Eu me lembro muito bem.
Era uma sexta-feira, morava em Salvador, aos pés da Igreja do Bonfim, e vivia um momento especialíssimo: tinha trocado de profissão há pouquíssimo tempo. Havia deixado de ser industriário para trabalhar como jornalista no caderno de Cultura, do “Correio da Bahia”. Ah, estava apaixonado e não tirava do som o CD italiano de Renato Russo.
Naquela dia, seguia a rotina de ir ao trabalho. Peguei o carro e, ao ligar o som, tocava, na rádio, “Tempo Perdido”, da Legião Urbana. Passei a minha adolescência ouvindo a banda de Renato e sonhando como seria a sua vida punk em Brasília antes da fama.
Tinha um fascínio com a banda Aborto Elétrico, que não chegou a ter uma carreira nacional, mas se desdobrou em duas grandes vertentes do rock brasileiro: Capital Inicial e Legião Urbana.
Havia um ano que eu tinha ido a Brasília, no Encontro Nacional de Estudantes de Comunicação da UnB. Nesse curto período em que passei na cidade, busquei histórias da Aborto Elétrico. Em 1995, a banda ainda estava na memória das pessoas e, a capital respirava rock. Fui num show da Cachorro das Cachorras e conheci alguns integrantes que viram, ao vivo, a legendária formação que tinha Renato Russo, Fê Lemos, Felipe Lemos, Ico Ouro Preto e André Pretorius.
Um dia difícil
Naquele 11 de outubro de 1996, lembro-me de dirigir cantarolando “Tempo Perdido”, quando a rádio, emendou, sem intervalos, “Ainda é Cedo” e “Pais e Filhos”. Um especial de Renato Russo, numa manhã de sexta-feira na terra onde o baticum da axé music dominava o dial, parecia ser um milagre divino.
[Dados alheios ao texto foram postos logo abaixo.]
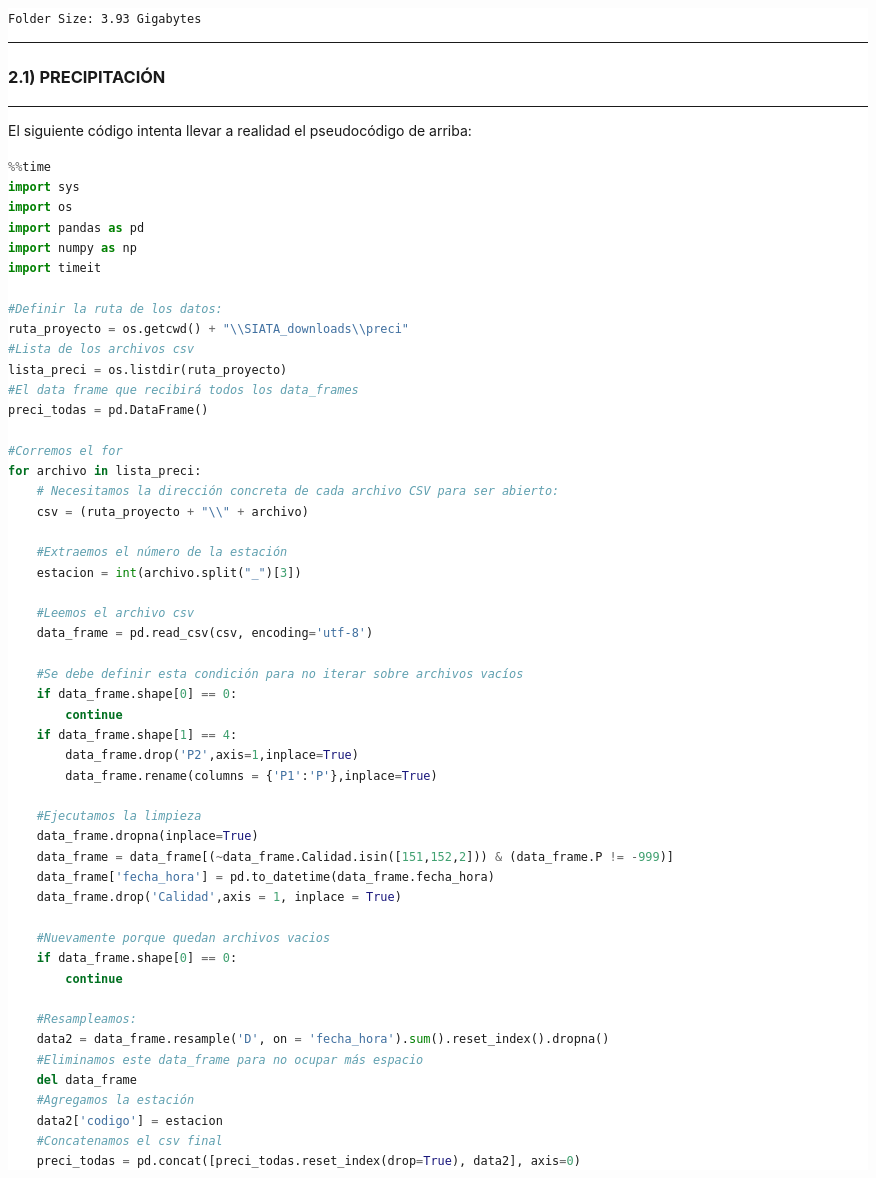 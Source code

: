     Folder Size: 3.93 Gigabytes
    

___
### 2.1) PRECIPITACIÓN
___

El siguiente código intenta llevar a realidad el pseudocódigo de arriba:


```python
%%time
import sys
import os
import pandas as pd
import numpy as np
import timeit

#Definir la ruta de los datos:
ruta_proyecto = os.getcwd() + "\\SIATA_downloads\\preci"
#Lista de los archivos csv
lista_preci = os.listdir(ruta_proyecto)
#El data frame que recibirá todos los data_frames
preci_todas = pd.DataFrame()

#Corremos el for
for archivo in lista_preci:
    # Necesitamos la dirección concreta de cada archivo CSV para ser abierto:
    csv = (ruta_proyecto + "\\" + archivo)
    
    #Extraemos el número de la estación
    estacion = int(archivo.split("_")[3])
    
    #Leemos el archivo csv
    data_frame = pd.read_csv(csv, encoding='utf-8')
    
    #Se debe definir esta condición para no iterar sobre archivos vacíos
    if data_frame.shape[0] == 0:
        continue
    if data_frame.shape[1] == 4:
        data_frame.drop('P2',axis=1,inplace=True)
        data_frame.rename(columns = {'P1':'P'},inplace=True)
        
    #Ejecutamos la limpieza
    data_frame.dropna(inplace=True)  
    data_frame = data_frame[(~data_frame.Calidad.isin([151,152,2])) & (data_frame.P != -999)]
    data_frame['fecha_hora'] = pd.to_datetime(data_frame.fecha_hora)
    data_frame.drop('Calidad',axis = 1, inplace = True)
    
    #Nuevamente porque quedan archivos vacios
    if data_frame.shape[0] == 0:
        continue
        
    #Resampleamos:
    data2 = data_frame.resample('D', on = 'fecha_hora').sum().reset_index().dropna()
    #Eliminamos este data_frame para no ocupar más espacio
    del data_frame
    #Agregamos la estación
    data2['codigo'] = estacion
    #Concatenamos el csv final
    preci_todas = pd.concat([preci_todas.reset_index(drop=True), data2], axis=0)
```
Seguia cortando a cidade de Salvador, num caminho que, até uma certa parte, margeava a Baía de Todos os Santos, pensando sobre a luta de Renato Russo para vencer as complicações com a Aids. Já tínhamos perdido Cazuza e havia uma ferida aberta em minha geração. Estacionei o carro, entrei na redação e encontrei minha chefa, Isabela Larangeira (a melhor editora de Cultura com quem trabalhei) agitadíssima. Dramática, ela dizia balbuciando:
Renato Russo morreu! Corra para terminar o roteiro cultural. Vai ser um dia difícil
Isabela Larangeira
Acho que arregalei os olhos de susto. Não me lembro mais nada. Só de um vazio que se abriu ainda mais. Uma ferida deixada pela morte de Cazuza voltava a sangrar. Isabela tinha razão: foi um dia difícil.
Pouco tempo depois, vim morar em Brasília, cenário de Renato Russo. Nos primeiros meses, andei pelo Conic atrás de uma camiseta da Aborto Elétrico. Tempo perdido. Só achava estampas da Legião Urbana. Só cessei a busca no dia em que um vendedor roqueiro sentenciou:
Véi, Aborto Elétrico nunca fez sucesso de rádio. Só tem camiseta quem fez sucesso de rádio
Convivendo com jornalistas e artistas da cidade, fui colando peças e entendendo o movimento de Renato Russo na cidade. Não sabia que ele tinha sido professor de inglês, nem que fez teatro performático na 508 Sul (a peça “O Último Rango”, de J. Pingo). O tempo como O Trovador Solitário foi uma descoberta curiosa. Mas nada foi mais emocionante do que passar por locais onde a banda Aborto Elétrico tocou. A primeira vez que fui a Colina da UnB.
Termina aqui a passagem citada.